It would also be possible to represent a system of linear equations as a matrix, with the rows representing the equation and columns representing the variables. How would you represent the same systems shown above as a matrix in NMdev?

**Graphing Method**

A way to visualize a system of linear equations is with the use of a graph. Using this system,

\(y = 5-x \)

\(y = 8-2x \)

we can represent it in the following graph.

From the above graphs, you can see that the \(x \) and \(y \) values where both equations will be fulfilled is at the point of intersection, which is \(x = 3 \), \(y = 2 \). To prove that the solution is valid, you can substitute \(x = 3 \) and \(y = 2 \),

\(2 = 5-3\)

\(2 = 8-3*2\)

Hence, the system of equations is valid when \(x = 3 \), \(y = 2 \).

**System of 3 or more variables**

There can be more than just 2 variables in a system of equations. For example,

\(3x+2y-z=1 \)

\(2x-2y+4z=-2 \)

\(-x+1/2 y-z=0 \)

is a system of 3 equations with 3 variables, \(x \), \(y \) and \(z \). In a system with 3 variables, you can use a 3D graph to visualize the 3 equations using \(x \), \(y \) and \(z \) as the vertices. Each equation is represented as its own plane, and the intersection of two of the planes would be a straight line. The intersections of the planes would meet at a single point, resulting in a single set of values which is the solution for the system of equations.

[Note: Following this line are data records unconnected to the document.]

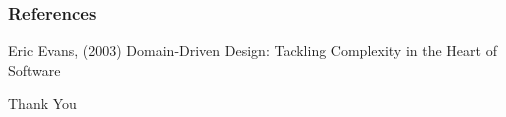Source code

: \documentclass{beamer}
\begin{document}
	
\begin{frame}
\frametitle{References}
\footnotesize{
\begin{thebibliography}{99} %
	 Eric Evans, (2003)
	\newblock Domain-Driven Design: Tackling Complexity in the Heart of Software
\end{thebibliography}
}
\end{frame}


\begin{frame}
\Huge{\centerline{Thank You}}
\end{frame}

\end{document}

This would be a visualisation of the system, with the point of intersection being the solution. In this case,

\(x=1 \)

\(y=-2 \)

\(z=-2 \)

is the solution to the system. This is because the point of intersection is the only point where the values of \(x \), \(y \) and \(z \) holds true for all the equations in the system. In essence, no matter the number of variables, you are able to determine if a set of numbers is the solution if all equations in a system of equations holds true with the set of numbers.

### Real World Examples!

System of Equations commonly occur in real world scenarios! One of the most common examples of this is when comparing costs of 2 different electricity companies.

Assume that company A costs $0.10 per watt while company B costs $0.05 per watt with initial set-up cost of $100. Can you use system of equations to determine how many watts must you use before the costs of using company B equal to that of using company A?

**Alternate solutions**

1. The system has a single unique solution. (All graphs intersects at one unique point)

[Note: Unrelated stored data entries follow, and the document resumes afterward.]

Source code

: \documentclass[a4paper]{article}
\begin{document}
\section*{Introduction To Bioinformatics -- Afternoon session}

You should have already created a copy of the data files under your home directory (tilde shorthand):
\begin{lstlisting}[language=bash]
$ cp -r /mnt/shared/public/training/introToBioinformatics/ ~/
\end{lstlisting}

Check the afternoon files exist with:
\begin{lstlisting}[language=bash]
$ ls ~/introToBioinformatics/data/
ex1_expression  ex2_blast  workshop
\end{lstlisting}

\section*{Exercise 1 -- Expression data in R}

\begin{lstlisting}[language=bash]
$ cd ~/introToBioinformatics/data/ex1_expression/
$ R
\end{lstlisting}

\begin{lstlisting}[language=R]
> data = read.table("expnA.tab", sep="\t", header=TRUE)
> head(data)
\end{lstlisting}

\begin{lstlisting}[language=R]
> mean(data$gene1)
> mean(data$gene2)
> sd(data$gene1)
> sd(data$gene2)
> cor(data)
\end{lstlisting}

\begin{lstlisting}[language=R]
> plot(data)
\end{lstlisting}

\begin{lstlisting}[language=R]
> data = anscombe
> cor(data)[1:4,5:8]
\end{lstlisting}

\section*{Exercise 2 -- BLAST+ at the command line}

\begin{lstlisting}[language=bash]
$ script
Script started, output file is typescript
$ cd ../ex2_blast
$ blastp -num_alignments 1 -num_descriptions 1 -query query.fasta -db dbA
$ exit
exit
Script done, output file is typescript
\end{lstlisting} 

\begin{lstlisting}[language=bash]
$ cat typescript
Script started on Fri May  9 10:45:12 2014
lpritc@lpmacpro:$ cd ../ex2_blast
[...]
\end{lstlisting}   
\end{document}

2. The system has infinitely many solutions. (All graphs of the equations are on the same line)

3. The system has no solution. (All graphs do not intersect at any point)

We have thus far been working with the assumption that the system follows the first behavior mentioned for all equations, but there are other solutions that you have to take note. For the below examples, we will use 2 variables, \(x \) and \(y \), to showcase the different solutions of systems.

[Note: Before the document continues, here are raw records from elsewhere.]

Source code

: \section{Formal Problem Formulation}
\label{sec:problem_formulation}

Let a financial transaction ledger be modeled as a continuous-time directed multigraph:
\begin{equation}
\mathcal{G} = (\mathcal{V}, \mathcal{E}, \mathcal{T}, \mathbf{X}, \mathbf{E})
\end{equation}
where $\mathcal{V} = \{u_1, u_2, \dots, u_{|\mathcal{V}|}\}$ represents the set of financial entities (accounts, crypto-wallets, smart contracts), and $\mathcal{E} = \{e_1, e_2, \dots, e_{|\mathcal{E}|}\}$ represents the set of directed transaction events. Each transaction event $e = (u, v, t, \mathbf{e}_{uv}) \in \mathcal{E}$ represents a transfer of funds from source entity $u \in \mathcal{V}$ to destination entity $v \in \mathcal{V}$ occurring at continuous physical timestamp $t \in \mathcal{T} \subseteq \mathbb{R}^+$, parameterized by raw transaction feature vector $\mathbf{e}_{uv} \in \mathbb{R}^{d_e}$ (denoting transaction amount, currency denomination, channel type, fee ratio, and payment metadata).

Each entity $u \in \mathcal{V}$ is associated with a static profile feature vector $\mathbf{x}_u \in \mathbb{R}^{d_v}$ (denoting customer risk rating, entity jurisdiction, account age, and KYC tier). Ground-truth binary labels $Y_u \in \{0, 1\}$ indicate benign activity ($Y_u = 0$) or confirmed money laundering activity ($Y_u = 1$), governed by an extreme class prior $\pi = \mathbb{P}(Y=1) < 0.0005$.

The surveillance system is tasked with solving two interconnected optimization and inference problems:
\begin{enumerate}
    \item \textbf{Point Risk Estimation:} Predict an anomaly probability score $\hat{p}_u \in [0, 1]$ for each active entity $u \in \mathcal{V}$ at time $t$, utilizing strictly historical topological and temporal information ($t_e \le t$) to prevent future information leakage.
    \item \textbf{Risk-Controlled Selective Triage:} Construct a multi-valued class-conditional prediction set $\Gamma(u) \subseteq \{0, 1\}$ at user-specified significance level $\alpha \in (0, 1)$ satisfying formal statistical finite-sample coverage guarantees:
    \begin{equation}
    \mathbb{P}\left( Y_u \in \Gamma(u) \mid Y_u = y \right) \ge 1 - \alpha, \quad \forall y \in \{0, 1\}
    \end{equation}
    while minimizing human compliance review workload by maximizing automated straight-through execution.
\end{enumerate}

**Infinitely many solutions**

A system which has infinitely many solutions is a system where all the equations are valid at every possible value. Graphically, the equations will be on the same line. For example,

\(y=5-x \)

\(2y=10-2x \)

is a system where the both equations share the same line. The graph will look like this.

With this system, there will be infinite solutions as there is a point of intersection for each and every value of \(x \), hence infinite values of \(x \) can be the solution.

**No solutions**

A system which has no solutions is a system in which there are no values for the variables where the equations will be valid. Graphically, there will be no point of intersection where all the graphs pass through. For example,

\(y=2x+3 \)

\(y=2x+5 \)

\(y=-x+1 \)

is a system which will have no solutions as there is no point at which all 3 equations intersect.

With this system, there is no solutions as there is no point on the graph where the \(x \) and \(y \) values are constant for all equations in the system.